What is required: Don't include pictures. Quote the lines below from the first through the line that contains "code in it.".

Provided data:
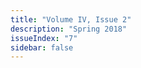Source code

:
```yaml
---
title: "Volume IV, Issue 2"
description: "Spring 2018"
issueIndex: "7"
sidebar: false
---
```

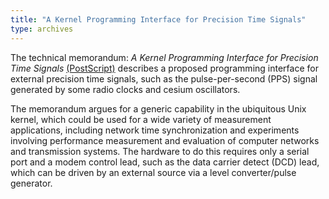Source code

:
 ```yaml
---
title: "A Kernel Programming Interface for Precision Time Signals"
type: archives
---
```


The technical memorandum: <cite>A Kernel Programming Interface for Precision Time Signals</cite> [(PostScript)](https://www.eecis.udel.edu/~mills/database/memos/memo96c.ps) describes a proposed programming interface for external precision time signals, such as the pulse-per-second (PPS) signal generated by some radio clocks and cesium oscillators.

The memorandum argues for a generic capability in the ubiquitous Unix kernel, which could be used for a wide variety of measurement applications, including network time synchronization and experiments involving performance measurement and evaluation of computer networks and transmission systems. The hardware to do this requires only a serial port and a modem control lead, such as the data carrier detect (DCD) lead, which can be driven by an external source via a level converter/pulse generator.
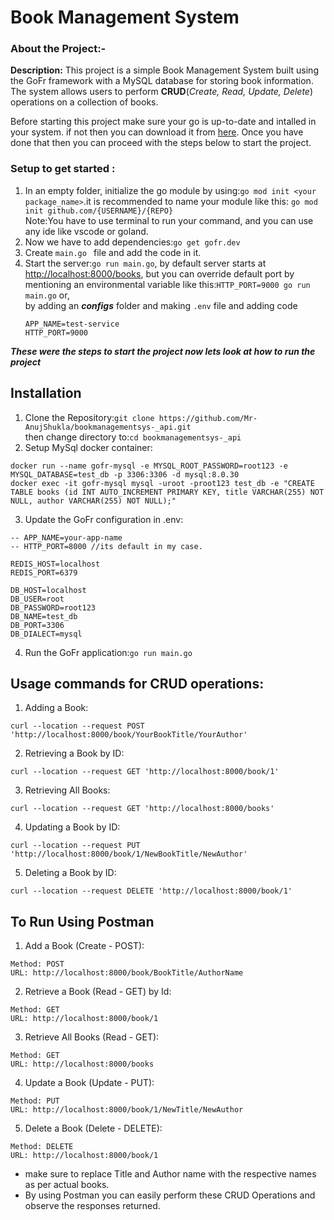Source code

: # Book Management System

### About the Project:-
**Description:** This project is a simple Book Management System built using the GoFr framework with a MySQL database for storing book information.
The system allows users to perform **CRUD**(_Create, Read, Update, Delete_) operations on a collection of books.

Before starting this project make sure your go is up-to-date and intalled in your system.
if not then you can download it from [here](https://go.dev/).
Once you have done that then you can proceed with the steps below to start the project.

### Setup to get started :
1. In an empty folder, initialize the go module by using:`go mod init <your package_name>`.it is recommended to name your module like this: `go mod init github.com/{USERNAME}/{REPO}`<br>
Note:You have to use terminal to run your command, and you can use any ide like vscode or goland.<br>
2. Now we have to add dependencies:`go get gofr.dev`
3. Create `main.go ` file and add the code in it.
4. Start the server:`go run main.go`, by default server starts at [http://localhost:8000/books](http://localhost:8000/books), but you can override default port by mentioning an environmental variable
like this:`HTTP_PORT=9000 go run main.go`
 or,<br>
by adding an **_configs_** folder and making `.env` file and adding code
    ```
    APP_NAME=test-service
    HTTP_PORT=9000
    ```
   
**_These were the steps to start the project now lets look at how to run the project_**

## Installation
1. Clone the Repository:`git clone https://github.com/Mr-AnujShukla/bookmanagementsys-_api.git`<br>then change directory to:`cd bookmanagementsys-_api`
2. Setup MySql docker container:
```azure
docker run --name gofr-mysql -e MYSQL_ROOT_PASSWORD=root123 -e MYSQL_DATABASE=test_db -p 3306:3306 -d mysql:8.0.30
docker exec -it gofr-mysql mysql -uroot -proot123 test_db -e "CREATE TABLE books (id INT AUTO_INCREMENT PRIMARY KEY, title VARCHAR(255) NOT NULL, author VARCHAR(255) NOT NULL);"
```
3. Update the GoFr configuration in .env:
```azure
-- APP_NAME=your-app-name
-- HTTP_PORT=8000 //its default in my case.

REDIS_HOST=localhost
REDIS_PORT=6379

DB_HOST=localhost
DB_USER=root
DB_PASSWORD=root123
DB_NAME=test_db
DB_PORT=3306
DB_DIALECT=mysql

```
4. Run the GoFr application:`go run main.go`

## Usage commands for CRUD operations:
1. Adding a Book:
```azure
curl --location --request POST 'http://localhost:8000/book/YourBookTitle/YourAuthor'
```
2. Retrieving a Book by ID:
```azure
curl --location --request GET 'http://localhost:8000/book/1'
```
3. Retrieving All Books:
```azure
curl --location --request GET 'http://localhost:8000/books'
```
4. Updating a Book by ID:
```azure
curl --location --request PUT 'http://localhost:8000/book/1/NewBookTitle/NewAuthor'
``` 
5. Deleting a Book by ID:
```azure
curl --location --request DELETE 'http://localhost:8000/book/1'
```
## To Run Using Postman
1. Add a Book (Create - POST):
```azure
Method: POST
URL: http://localhost:8000/book/BookTitle/AuthorName
```
2. Retrieve a Book (Read - GET) by Id:
```azure
Method: GET
URL: http://localhost:8000/book/1
```
3.  Retrieve All Books (Read - GET):
```azure
Method: GET
URL: http://localhost:8000/books
```
4. Update a Book (Update - PUT):
```azure
Method: PUT
URL: http://localhost:8000/book/1/NewTitle/NewAuthor
```
5. Delete a Book (Delete - DELETE):
```azure
Method: DELETE
URL: http://localhost:8000/book/1
```
- make sure to replace Title and Author name with the respective names as per actual books.
- By using Postman you can easily perform these CRUD Operations and observe the responses returned.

Exercise response:
Source code

:
```yaml
---
title: "Volume IV, Issue 2"
description: "Spring 2018"
issueIndex: "7"
sidebar: false
---
```

Source code

:
 ```yaml
---
title: "A Kernel Programming Interface for Precision Time Signals"
type: archives
---
```


The technical memorandum: <cite>A Kernel Programming Interface for Precision Time Signals</cite> [(PostScript)](https://www.eecis.udel.edu/~mills/database/memos/memo96c.ps) describes a proposed programming interface for external precision time signals, such as the pulse-per-second (PPS) signal generated by some radio clocks and cesium oscillators.

The memorandum argues for a generic capability in the ubiquitous Unix kernel, which could be used for a wide variety of measurement applications, including network time synchronization and experiments involving performance measurement and evaluation of computer networks and transmission systems. The hardware to do this requires only a serial port and a modem control lead, such as the data carrier detect (DCD) lead, which can be driven by an external source via a level converter/pulse generator.
Source code

: # Book Management System

### About the Project:-
**Description:** This project is a simple Book Management System built using the GoFr framework with a MySQL database for storing book information.
The system allows users to perform **CRUD**(_Create, Read, Update, Delete_) operations on a collection of books.

Before starting this project make sure your go is up-to-date and intalled in your system.
if not then you can download it from [here](https://go.dev/).
Once you have done that then you can proceed with the steps below to start the project.

### Setup to get started :
1. In an empty folder, initialize the go module by using:`go mod init <your package_name>`.it is recommended to name your module like this: `go mod init github.com/{USERNAME}/{REPO}`<br>
Note:You have to use terminal to run your command, and you can use any ide like vscode or goland.<br>
2. Now we have to add dependencies:`go get gofr.dev`
3. Create `main.go ` file and add the code in it.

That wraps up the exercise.